El coronel Cabanillas ordenó una segunda detención para que la hora de la entrega no coincidiera con las 20.25, momento de la muerte de Eva Perón el 26 de julio de 1952. Poco después de las ocho y media de la noche, el ataúd entró en la residencia de la calle Navalmanzanos 6.
En el interior esperaban Juan Perón, con traje oscuro; su tercera esposa, María Estela Martínez (Isabel Perón); su secretario José López Rega; el delegado personal de Perón en Argentina, Jorge Daniel Paladino; dos sacerdotes mercedarios; el agregado cultural de la embajada argentina, Manuel Gómez Carrillo; y el embajador Jorge Rojas Silveyra, quien se había negado a anticipar la fecha de la entrega por temor a una infidencia.
El momento de la apertura del ataúd
El féretro fue colocado sobre una mesa en la planta baja. Rojas Silveyra tomó el mando de la ceremonia y pidió que el ataúd fuera abierto para certificar que eran los restos de Eva Perón y que los testigos firmaran el acta correspondiente.
Al levantar la tapa del féretro, se toparon con un cerramiento de zinc que también había que abrir. López Rega apareció con una especie de soplete en la mano, pero Rojas Silveyra lo frenó porque sabía cuán volátil era aquel cuerpo por los químicos del embalsamamiento.
Según recordó años después el embajador, usaron dos abrelatas caseros para cortar la chapa; Paladino recordó en cambio que usaron un cortafierros y un martillo. El trabajo demoró unos 50 minutos.
En medio de la tensión, López Rega le dijo a Perón: “General, esta no es Evita… No firmé el acta. No es Evita…”. Perón se acercó al cuerpo de su exmujer y selló el pequeño drama con una frase: “Sí, es Evita“. Rojas Silveyra apuró la firma del acta. Cuando López Rega volvió a decir en voz baja “Yo no firmo”, el embajador recurrió a herir su ego: “¿Se va a perder esta oportunidad de firmar un acta histórica?”. López Rega firmó. Isabel Perón no quiso hacerlo y no pudieron convencerla.

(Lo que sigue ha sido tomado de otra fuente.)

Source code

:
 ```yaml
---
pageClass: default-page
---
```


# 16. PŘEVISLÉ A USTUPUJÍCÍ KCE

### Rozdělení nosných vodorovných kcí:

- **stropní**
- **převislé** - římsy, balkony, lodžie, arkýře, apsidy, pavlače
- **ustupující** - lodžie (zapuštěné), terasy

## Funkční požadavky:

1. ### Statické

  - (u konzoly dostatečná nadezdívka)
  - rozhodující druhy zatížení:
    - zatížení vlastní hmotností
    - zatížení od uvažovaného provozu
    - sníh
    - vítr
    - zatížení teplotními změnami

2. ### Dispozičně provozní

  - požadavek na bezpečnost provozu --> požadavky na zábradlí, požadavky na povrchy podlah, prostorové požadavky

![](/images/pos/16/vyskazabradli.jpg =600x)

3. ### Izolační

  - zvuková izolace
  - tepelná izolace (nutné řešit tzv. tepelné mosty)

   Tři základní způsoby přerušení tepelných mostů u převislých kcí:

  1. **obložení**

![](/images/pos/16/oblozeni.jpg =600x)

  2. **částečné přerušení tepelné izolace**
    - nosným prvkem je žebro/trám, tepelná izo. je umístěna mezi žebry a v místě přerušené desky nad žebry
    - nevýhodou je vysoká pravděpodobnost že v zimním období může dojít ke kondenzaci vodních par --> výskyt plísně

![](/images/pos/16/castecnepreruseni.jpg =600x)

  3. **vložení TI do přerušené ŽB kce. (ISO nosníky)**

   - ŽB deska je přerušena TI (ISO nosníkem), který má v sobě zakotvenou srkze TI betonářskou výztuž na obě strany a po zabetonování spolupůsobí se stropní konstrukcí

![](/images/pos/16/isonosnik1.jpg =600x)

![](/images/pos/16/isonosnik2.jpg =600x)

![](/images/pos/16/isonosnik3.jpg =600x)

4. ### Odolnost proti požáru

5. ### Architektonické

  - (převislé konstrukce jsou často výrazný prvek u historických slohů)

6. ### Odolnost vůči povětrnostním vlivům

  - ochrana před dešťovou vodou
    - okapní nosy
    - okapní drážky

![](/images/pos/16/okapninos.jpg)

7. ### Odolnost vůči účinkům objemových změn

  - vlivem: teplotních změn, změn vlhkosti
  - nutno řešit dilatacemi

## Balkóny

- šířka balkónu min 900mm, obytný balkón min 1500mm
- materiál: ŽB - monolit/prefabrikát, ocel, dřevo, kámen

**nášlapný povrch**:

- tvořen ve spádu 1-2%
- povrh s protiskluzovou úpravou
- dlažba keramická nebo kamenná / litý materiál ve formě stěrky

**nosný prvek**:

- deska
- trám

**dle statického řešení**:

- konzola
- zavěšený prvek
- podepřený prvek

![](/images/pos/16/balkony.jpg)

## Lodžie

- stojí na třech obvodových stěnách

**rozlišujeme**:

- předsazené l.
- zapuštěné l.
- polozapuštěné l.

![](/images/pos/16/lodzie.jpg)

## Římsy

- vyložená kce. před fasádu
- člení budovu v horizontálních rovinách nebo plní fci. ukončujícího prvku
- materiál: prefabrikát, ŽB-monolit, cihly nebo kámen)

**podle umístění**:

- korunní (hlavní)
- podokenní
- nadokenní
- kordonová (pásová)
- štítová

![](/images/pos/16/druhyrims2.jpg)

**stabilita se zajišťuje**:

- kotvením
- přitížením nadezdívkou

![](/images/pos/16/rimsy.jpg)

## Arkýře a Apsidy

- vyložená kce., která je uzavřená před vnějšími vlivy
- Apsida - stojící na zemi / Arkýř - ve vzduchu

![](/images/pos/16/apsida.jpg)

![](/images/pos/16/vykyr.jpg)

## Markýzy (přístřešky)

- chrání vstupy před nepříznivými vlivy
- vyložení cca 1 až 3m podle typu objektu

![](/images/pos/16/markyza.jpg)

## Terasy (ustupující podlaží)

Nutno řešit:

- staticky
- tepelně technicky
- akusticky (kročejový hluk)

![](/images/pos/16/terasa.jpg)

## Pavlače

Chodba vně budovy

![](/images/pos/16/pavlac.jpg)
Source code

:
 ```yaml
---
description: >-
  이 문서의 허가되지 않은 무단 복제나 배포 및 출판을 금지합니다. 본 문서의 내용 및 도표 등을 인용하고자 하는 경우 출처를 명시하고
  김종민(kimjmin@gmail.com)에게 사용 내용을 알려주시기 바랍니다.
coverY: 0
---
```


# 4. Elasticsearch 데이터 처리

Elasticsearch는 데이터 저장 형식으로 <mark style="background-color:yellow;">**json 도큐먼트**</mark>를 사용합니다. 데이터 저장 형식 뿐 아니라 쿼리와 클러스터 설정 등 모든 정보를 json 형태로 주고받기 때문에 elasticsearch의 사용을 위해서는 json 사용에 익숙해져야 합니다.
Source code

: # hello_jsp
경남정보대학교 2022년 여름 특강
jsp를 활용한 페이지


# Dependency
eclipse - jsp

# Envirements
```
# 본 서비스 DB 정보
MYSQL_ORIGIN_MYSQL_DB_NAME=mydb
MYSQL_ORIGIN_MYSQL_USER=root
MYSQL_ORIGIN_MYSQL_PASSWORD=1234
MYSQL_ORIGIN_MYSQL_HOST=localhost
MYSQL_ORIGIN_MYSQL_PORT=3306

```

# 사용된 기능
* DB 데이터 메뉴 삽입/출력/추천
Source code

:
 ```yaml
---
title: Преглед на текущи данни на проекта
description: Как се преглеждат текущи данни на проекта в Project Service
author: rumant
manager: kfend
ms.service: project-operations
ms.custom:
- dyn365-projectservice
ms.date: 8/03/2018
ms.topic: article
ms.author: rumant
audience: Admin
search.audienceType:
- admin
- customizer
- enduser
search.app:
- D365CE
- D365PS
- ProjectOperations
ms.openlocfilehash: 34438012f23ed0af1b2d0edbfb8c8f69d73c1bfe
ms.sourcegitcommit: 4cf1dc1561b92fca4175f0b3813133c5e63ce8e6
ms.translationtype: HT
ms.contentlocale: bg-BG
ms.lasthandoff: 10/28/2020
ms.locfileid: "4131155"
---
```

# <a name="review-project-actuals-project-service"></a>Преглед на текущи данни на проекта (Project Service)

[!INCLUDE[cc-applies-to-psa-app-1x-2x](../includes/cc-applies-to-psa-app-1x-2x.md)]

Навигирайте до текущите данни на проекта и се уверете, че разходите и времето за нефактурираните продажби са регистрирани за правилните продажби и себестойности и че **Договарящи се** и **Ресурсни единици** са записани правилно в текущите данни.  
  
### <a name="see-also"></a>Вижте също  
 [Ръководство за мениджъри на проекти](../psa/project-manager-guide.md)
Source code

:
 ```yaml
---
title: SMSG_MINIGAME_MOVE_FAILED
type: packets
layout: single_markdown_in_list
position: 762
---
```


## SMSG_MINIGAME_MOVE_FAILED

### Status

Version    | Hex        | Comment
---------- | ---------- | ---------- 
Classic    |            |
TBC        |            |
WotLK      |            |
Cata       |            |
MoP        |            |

El estado del cuerpo y los testigos
Un testigo, Carlos Pedro Spadone, entró a la quinta a las 14.30 del 4 de septiembre de 1971 y dejó constancia de lo que vio. Según su relato, Isabel se encontraba limpiando y peinando el cabello del cuerpo. Spadone escribió que el ataúd estaba lleno de cal, tierra, óxido y humedad, y que el cuerpo presentaba golpes en la nariz, la frente, la cara, el hombro derecho y el cuello roto por los golpes en todo su alrededor.
También notó el cabello cortado en varias partes y la falta del dedo medio en ambos pies. Años después, el brigadier Rojas Silveyra recordó un diálogo con Perón mientras caminaban por el jardín de la residencia. Perón le dijo: “Y…, aunque ustedes no crean, yo he sido muy feliz con esta señora, con esta mujer. Y le debo muchas de las cosas que yo he sido”.